- **EXERCISE GOAL**
Gather each line of the records where "auditable" appears.

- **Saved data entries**
--- START ---

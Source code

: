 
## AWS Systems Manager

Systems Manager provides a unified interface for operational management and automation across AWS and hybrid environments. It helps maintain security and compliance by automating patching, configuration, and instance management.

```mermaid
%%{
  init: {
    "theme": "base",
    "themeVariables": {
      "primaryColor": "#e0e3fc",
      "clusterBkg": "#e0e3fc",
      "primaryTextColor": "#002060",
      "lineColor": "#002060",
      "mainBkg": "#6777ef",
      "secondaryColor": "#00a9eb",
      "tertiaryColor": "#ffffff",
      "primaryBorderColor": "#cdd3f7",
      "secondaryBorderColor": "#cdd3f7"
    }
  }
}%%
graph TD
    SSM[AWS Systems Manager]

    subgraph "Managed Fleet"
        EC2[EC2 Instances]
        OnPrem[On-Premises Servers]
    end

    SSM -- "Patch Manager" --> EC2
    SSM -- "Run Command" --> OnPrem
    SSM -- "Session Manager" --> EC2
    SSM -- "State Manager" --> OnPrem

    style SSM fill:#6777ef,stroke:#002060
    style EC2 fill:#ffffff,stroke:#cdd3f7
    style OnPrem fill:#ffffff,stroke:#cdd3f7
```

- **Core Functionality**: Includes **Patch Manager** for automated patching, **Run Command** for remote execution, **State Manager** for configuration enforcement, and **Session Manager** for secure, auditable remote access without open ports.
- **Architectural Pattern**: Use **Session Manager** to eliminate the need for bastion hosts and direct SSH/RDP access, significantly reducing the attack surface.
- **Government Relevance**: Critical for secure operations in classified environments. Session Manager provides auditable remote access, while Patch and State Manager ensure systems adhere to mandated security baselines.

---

--- END ---
--- START ---

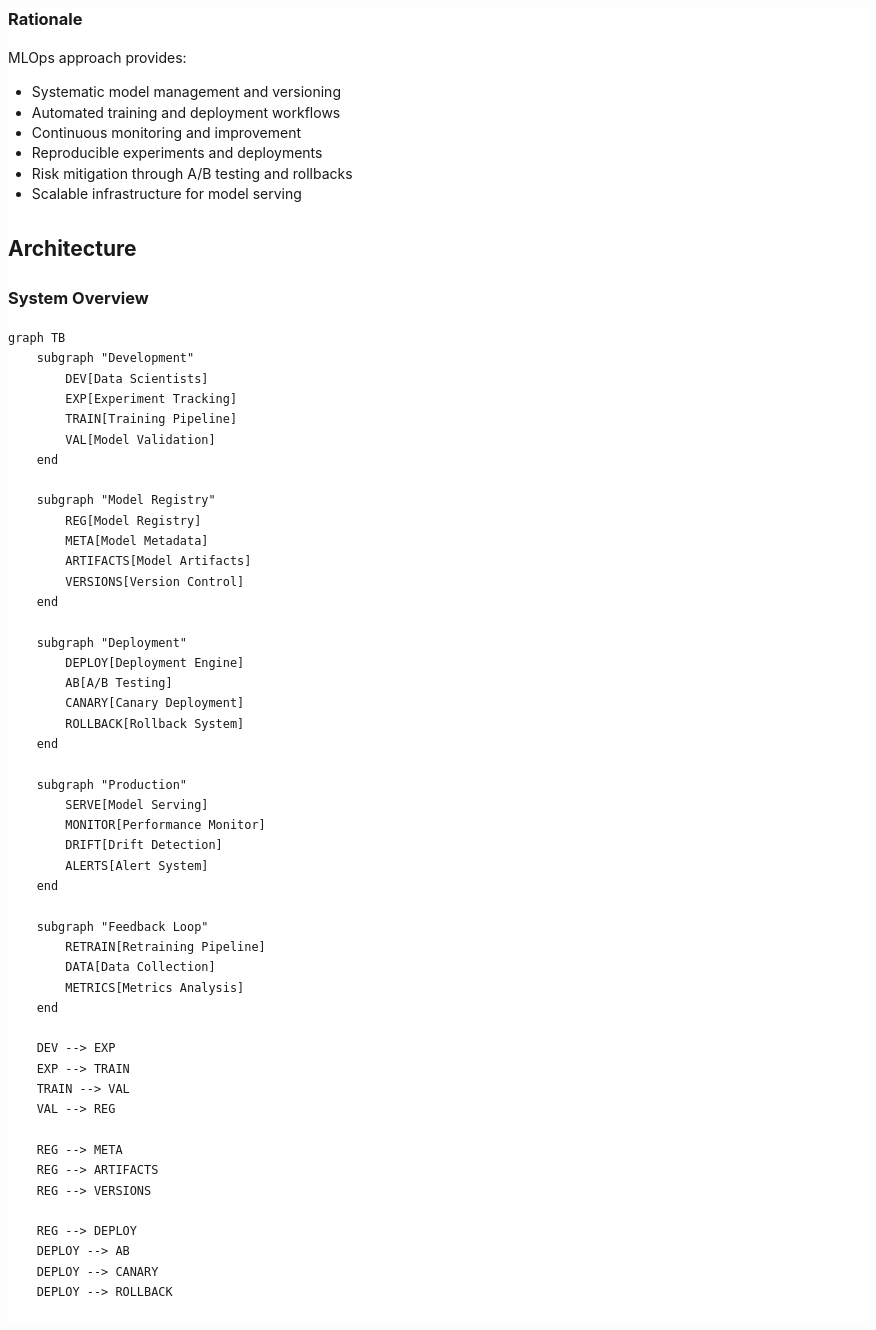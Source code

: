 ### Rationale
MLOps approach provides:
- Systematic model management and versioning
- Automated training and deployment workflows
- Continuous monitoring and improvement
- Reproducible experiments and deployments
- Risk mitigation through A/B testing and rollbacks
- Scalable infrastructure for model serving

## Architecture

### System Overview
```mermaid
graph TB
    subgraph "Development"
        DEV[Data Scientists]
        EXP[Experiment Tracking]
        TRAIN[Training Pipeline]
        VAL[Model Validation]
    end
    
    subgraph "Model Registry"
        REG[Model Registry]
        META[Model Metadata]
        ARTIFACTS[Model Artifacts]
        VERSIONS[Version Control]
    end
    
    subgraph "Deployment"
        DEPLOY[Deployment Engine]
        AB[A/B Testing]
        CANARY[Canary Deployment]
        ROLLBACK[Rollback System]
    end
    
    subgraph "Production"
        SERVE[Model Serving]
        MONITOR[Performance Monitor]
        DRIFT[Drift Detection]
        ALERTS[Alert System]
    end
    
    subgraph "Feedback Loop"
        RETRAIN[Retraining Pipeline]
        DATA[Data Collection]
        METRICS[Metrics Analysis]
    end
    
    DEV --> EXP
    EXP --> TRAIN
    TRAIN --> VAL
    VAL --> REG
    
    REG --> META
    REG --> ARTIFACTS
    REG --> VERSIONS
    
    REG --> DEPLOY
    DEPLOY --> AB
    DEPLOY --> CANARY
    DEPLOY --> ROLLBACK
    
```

--- END ---

- **WRITTEN SOLUTION**
- **Core Functionality**: Includes **Patch Manager** for automated patching, **Run Command** for remote execution, **State Manager** for configuration enforcement, and **Session Manager** for secure, auditable remote access without open ports.
- **Government Relevance**: Critical for secure operations in classified environments. Session Manager provides auditable remote access, while Patch and State Manager ensure systems adhere to mandated security baselines.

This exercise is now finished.